**Work to complete:** The records that follow are to be transcribed in full, without their images.

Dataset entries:
****************************************
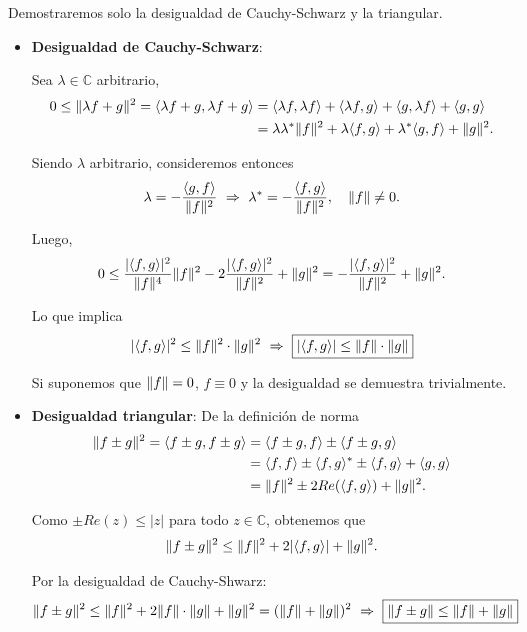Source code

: \begin{demo}
Demostraremos solo la desigualdad de Cauchy-Schwarz y la triangular.

\begin{itemize}
    \item \textbf{Desigualdad de Cauchy-Schwarz}:
    
    Sea $\lambda \in \mathbb{C}$ arbitrario,
\begin{align*}
0 \leq \lVert\lambda f + g\rVert^2 = \langle \lambda f + g , \lambda f + g\rangle &= \langle \lambda f , \lambda f \rangle + \langle \lambda f , g \rangle + \langle g, \lambda f \rangle + \langle g , g \rangle \\
&= \lambda \lambda^* \lVert f\rVert^2 + \lambda \langle f,g\rangle + \lambda^* \langle g,f\rangle + \lVert g\rVert^2.
\end{align*}

Siendo $\lambda$ arbitrario, consideremos entonces
\begin{equation*}
    \lambda = - \frac{\langle g,f \rangle}{\lVert f\rVert^2} ~\Rightarrow~ \lambda^* = - \frac{\langle f,g\rangle}{\lVert f\rVert^2}, \quad \lVert f\rVert \neq 0.
\end{equation*}

Luego, 
$$0 \leq \frac{|\langle f, g \rangle|^2}{\lVert f\rVert^4} \lVert f\rVert^2 - 2 \frac{|\langle f,g \rangle|^2}{\lVert f\rVert^2} + \lVert g\rVert^2 = -\frac{|\langle f,g \rangle|^2}{\lVert f\rVert^2} + \lVert g\rVert^2. $$

Lo que implica 
$$|\langle f,g \rangle|^2 \leq \lVert f\rVert^2 \cdot \lVert g\rVert^2 ~\Rightarrow~ \boxed{|\langle f , g \rangle| \leq \lVert f\rVert \cdot \lVert g\rVert}$$

Si suponemos que $\lVert f\rVert = 0$, $f \equiv 0$ y la desigualdad se demuestra trivialmente.

 \item \textbf{Desigualdad triangular}: De la definición de norma
 \begin{align*}
     \lVert f\pm g\rVert^2 = \langle  f \pm g , f \pm g \rangle &= \langle f \pm g , f \rangle \pm \langle f \pm g , g\rangle \\
     &= \langle f,f \rangle \pm \langle f , g \rangle^* \pm \langle f,g \rangle +  \langle g,g \rangle \\
     &= \lVert f\rVert^2 \pm 2 Re(\langle f,g \rangle) + \lVert g\rVert^2.
 \end{align*}
 
 Como $\pm Re(z) \leq |z|$ para todo $z \in \mathbb{C}$, obtenemos que 
 $$\lVert f\pm g\rVert^2 \leq \lVert f\rVert^2+ 2 |\langle f,g \rangle| + \lVert g\rVert^2.$$
 
 Por la desigualdad de  Cauchy-Shwarz:
 $$\lVert f\pm g\rVert^2 \leq \lVert f\rVert^2 + 2 \lVert f\rVert \cdot \lVert g\rVert + \lVert g\rVert^2 = (\lVert f\rVert + \lVert g\rVert)^2 ~\Rightarrow~ \boxed{\lVert f \pm g\rVert \leq \lVert f\rVert + \lVert g\rVert}$$
\end{itemize}


\end{demo}

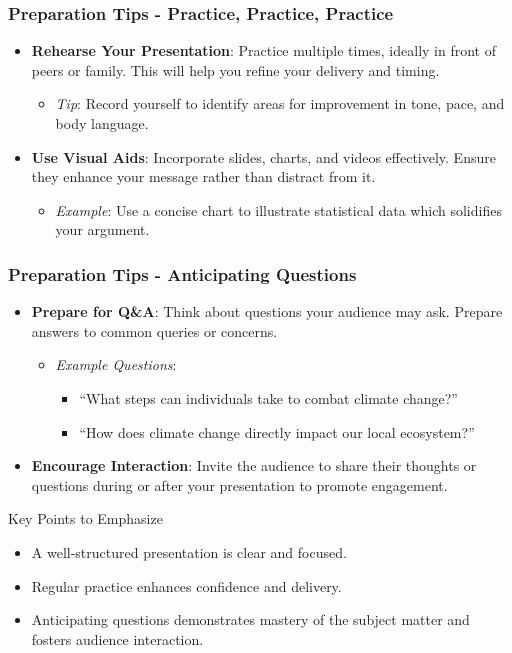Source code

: \documentclass[aspectratio=169]{beamer}
\begin{document}
\begin{frame}[fragile]
    \frametitle{Preparation Tips - Practice, Practice, Practice}
    \begin{itemize}
        \item \textbf{Rehearse Your Presentation}: Practice multiple times, ideally in front of peers or family. This will help you refine your delivery and timing.
        \begin{itemize}
            \item \textit{Tip}: Record yourself to identify areas for improvement in tone, pace, and body language.
        \end{itemize}

        \item \textbf{Use Visual Aids}: Incorporate slides, charts, and videos effectively. Ensure they enhance your message rather than distract from it.
        \begin{itemize}
            \item \textit{Example}: Use a concise chart to illustrate statistical data which solidifies your argument.
        \end{itemize}
    \end{itemize}
\end{frame}

\begin{frame}[fragile]
    \frametitle{Preparation Tips - Anticipating Questions}
    \begin{itemize}
        \item \textbf{Prepare for Q\&A}: Think about questions your audience may ask. Prepare answers to common queries or concerns.
        \begin{itemize}
            \item \textit{Example Questions}:
            \begin{itemize}
                \item “What steps can individuals take to combat climate change?”
                \item “How does climate change directly impact our local ecosystem?”
            \end{itemize}
        \end{itemize}

        \item \textbf{Encourage Interaction}: Invite the audience to share their thoughts or questions during or after your presentation to promote engagement.
    \end{itemize}

    \begin{block}{Key Points to Emphasize}
        \begin{itemize}
            \item A well-structured presentation is clear and focused.
            \item Regular practice enhances confidence and delivery.
            \item Anticipating questions demonstrates mastery of the subject matter and fosters audience interaction.
        \end{itemize}
    \end{block}
\end{frame}
\end{document}
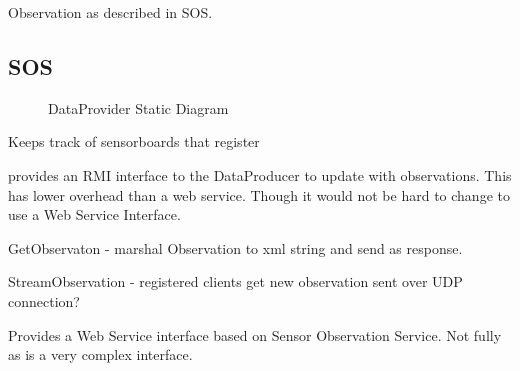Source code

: \documentclass[]{final_report}
\begin{document}
Observation as described in SOS.


\subsection {SOS}
 \begin{figure}[h]
\caption{DataProvider Static Diagram}\label{fig:bon_static_diagam_provider.png}
\end{figure}
Keeps track of sensorboards that register

provides an RMI interface to the DataProducer to update with observations. This has lower overhead
than a web service. Though it would not be hard to change to use a Web Service Interface.

GetObservaton - marshal Observation to xml string and send as response.

StreamObservation -  registered clients get new observation sent over UDP connection?

Provides a Web Service interface  based on Sensor Observation Service. Not fully as is a very complex interface.
\end{document}
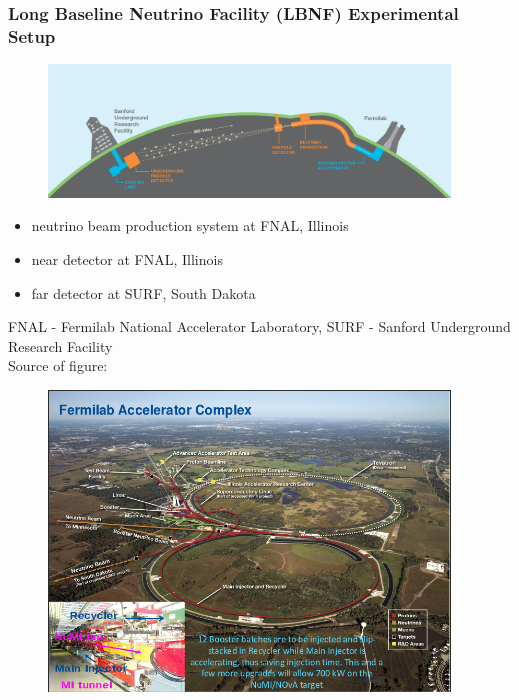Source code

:\begin{frame}\frametitle{Long Baseline Neutrino Facility (LBNF) Experimental Setup}
\scriptsize
\begin{figure}
\label{fig:LBNF_overallScheme}
\centering
\includegraphics[width=0.95\textwidth, keepaspectratio=true]{figs/LBNF_overallScheme.png} 
\end{figure}
\begin{itemize}
  \item neutrino beam production system at FNAL, Illinois 
  \item near detector at FNAL, Illinois 
  \item far detector at SURF, South Dakota
\end{itemize}
\tiny
FNAL - Fermilab National Accelerator Laboratory, SURF - Sanford Underground Research Facility\\
Source of figure: \cite{ref_LBNFweb} 
\end{frame}

\begin{frame}
\begin{figure}
\label{fig:LBNF_FermilabAccComplex}
\centering
\includegraphics[width=0.95\textwidth, keepaspectratio=true]{figs/FermilabAccelerator.png}
\end{figure}
\end{frame}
****************************************
**Result below:**
Source code

: \begin{demo}
Demostraremos solo la desigualdad de Cauchy-Schwarz y la triangular.

\begin{itemize}
    \item \textbf{Desigualdad de Cauchy-Schwarz}:
    
    Sea $\lambda \in \mathbb{C}$ arbitrario,
\begin{align*}
0 \leq \lVert\lambda f + g\rVert^2 = \langle \lambda f + g , \lambda f + g\rangle &= \langle \lambda f , \lambda f \rangle + \langle \lambda f , g \rangle + \langle g, \lambda f \rangle + \langle g , g \rangle \\
&= \lambda \lambda^* \lVert f\rVert^2 + \lambda \langle f,g\rangle + \lambda^* \langle g,f\rangle + \lVert g\rVert^2.
\end{align*}

Siendo $\lambda$ arbitrario, consideremos entonces
\begin{equation*}
    \lambda = - \frac{\langle g,f \rangle}{\lVert f\rVert^2} ~\Rightarrow~ \lambda^* = - \frac{\langle f,g\rangle}{\lVert f\rVert^2}, \quad \lVert f\rVert \neq 0.
\end{equation*}

Luego, 
$$0 \leq \frac{|\langle f, g \rangle|^2}{\lVert f\rVert^4} \lVert f\rVert^2 - 2 \frac{|\langle f,g \rangle|^2}{\lVert f\rVert^2} + \lVert g\rVert^2 = -\frac{|\langle f,g \rangle|^2}{\lVert f\rVert^2} + \lVert g\rVert^2. $$

Lo que implica 
$$|\langle f,g \rangle|^2 \leq \lVert f\rVert^2 \cdot \lVert g\rVert^2 ~\Rightarrow~ \boxed{|\langle f , g \rangle| \leq \lVert f\rVert \cdot \lVert g\rVert}$$

Si suponemos que $\lVert f\rVert = 0$, $f \equiv 0$ y la desigualdad se demuestra trivialmente.

 \item \textbf{Desigualdad triangular}: De la definición de norma
 \begin{align*}
     \lVert f\pm g\rVert^2 = \langle  f \pm g , f \pm g \rangle &= \langle f \pm g , f \rangle \pm \langle f \pm g , g\rangle \\
     &= \langle f,f \rangle \pm \langle f , g \rangle^* \pm \langle f,g \rangle +  \langle g,g \rangle \\
     &= \lVert f\rVert^2 \pm 2 Re(\langle f,g \rangle) + \lVert g\rVert^2.
 \end{align*}
 
 Como $\pm Re(z) \leq |z|$ para todo $z \in \mathbb{C}$, obtenemos que 
 $$\lVert f\pm g\rVert^2 \leq \lVert f\rVert^2+ 2 |\langle f,g \rangle| + \lVert g\rVert^2.$$
 
 Por la desigualdad de  Cauchy-Shwarz:
 $$\lVert f\pm g\rVert^2 \leq \lVert f\rVert^2 + 2 \lVert f\rVert \cdot \lVert g\rVert + \lVert g\rVert^2 = (\lVert f\rVert + \lVert g\rVert)^2 ~\Rightarrow~ \boxed{\lVert f \pm g\rVert \leq \lVert f\rVert + \lVert g\rVert}$$
\end{itemize}


\end{demo}

Source code

: \documentclass[aspectratio=169]{beamer}
\begin{document}
\begin{frame}[fragile]
    \frametitle{Preparation Tips - Practice, Practice, Practice}
    \begin{itemize}
        \item \textbf{Rehearse Your Presentation}: Practice multiple times, ideally in front of peers or family. This will help you refine your delivery and timing.
        \begin{itemize}
            \item \textit{Tip}: Record yourself to identify areas for improvement in tone, pace, and body language.
        \end{itemize}

        \item \textbf{Use Visual Aids}: Incorporate slides, charts, and videos effectively. Ensure they enhance your message rather than distract from it.
        \begin{itemize}
            \item \textit{Example}: Use a concise chart to illustrate statistical data which solidifies your argument.
        \end{itemize}
    \end{itemize}
\end{frame}

\begin{frame}[fragile]
    \frametitle{Preparation Tips - Anticipating Questions}
    \begin{itemize}
        \item \textbf{Prepare for Q\&A}: Think about questions your audience may ask. Prepare answers to common queries or concerns.
        \begin{itemize}
            \item \textit{Example Questions}:
            \begin{itemize}
                \item “What steps can individuals take to combat climate change?”
                \item “How does climate change directly impact our local ecosystem?”
            \end{itemize}
        \end{itemize}

        \item \textbf{Encourage Interaction}: Invite the audience to share their thoughts or questions during or after your presentation to promote engagement.
    \end{itemize}

    \begin{block}{Key Points to Emphasize}
        \begin{itemize}
            \item A well-structured presentation is clear and focused.
            \item Regular practice enhances confidence and delivery.
            \item Anticipating questions demonstrates mastery of the subject matter and fosters audience interaction.
        \end{itemize}
    \end{block}
\end{frame}
\end{document}
Source code

: \documentclass[]{final_report}
\begin{document}
Observation as described in SOS.


\subsection {SOS}
 \begin{figure}[h]
\caption{DataProvider Static Diagram}\label{fig:bon_static_diagam_provider.png}
\end{figure}
Keeps track of sensorboards that register

provides an RMI interface to the DataProducer to update with observations. This has lower overhead
than a web service. Though it would not be hard to change to use a Web Service Interface.

GetObservaton - marshal Observation to xml string and send as response.

StreamObservation -  registered clients get new observation sent over UDP connection?

Provides a Web Service interface  based on Sensor Observation Service. Not fully as is a very complex interface.
\end{document}
Source code

:\begin{frame}\frametitle{Long Baseline Neutrino Facility (LBNF) Experimental Setup}
\scriptsize
\begin{figure}
\label{fig:LBNF_overallScheme}
\centering
\includegraphics[width=0.95\textwidth, keepaspectratio=true]{figs/LBNF_overallScheme.png} 
\end{figure}
\begin{itemize}
  \item neutrino beam production system at FNAL, Illinois 
  \item near detector at FNAL, Illinois 
  \item far detector at SURF, South Dakota
\end{itemize}
\tiny
FNAL - Fermilab National Accelerator Laboratory, SURF - Sanford Underground Research Facility\\
Source of figure: \cite{ref_LBNFweb} 
\end{frame}

\begin{frame}
\begin{figure}
\label{fig:LBNF_FermilabAccComplex}
\centering
\includegraphics[width=0.95\textwidth, keepaspectratio=true]{figs/FermilabAccelerator.png}
\end{figure}
\end{frame}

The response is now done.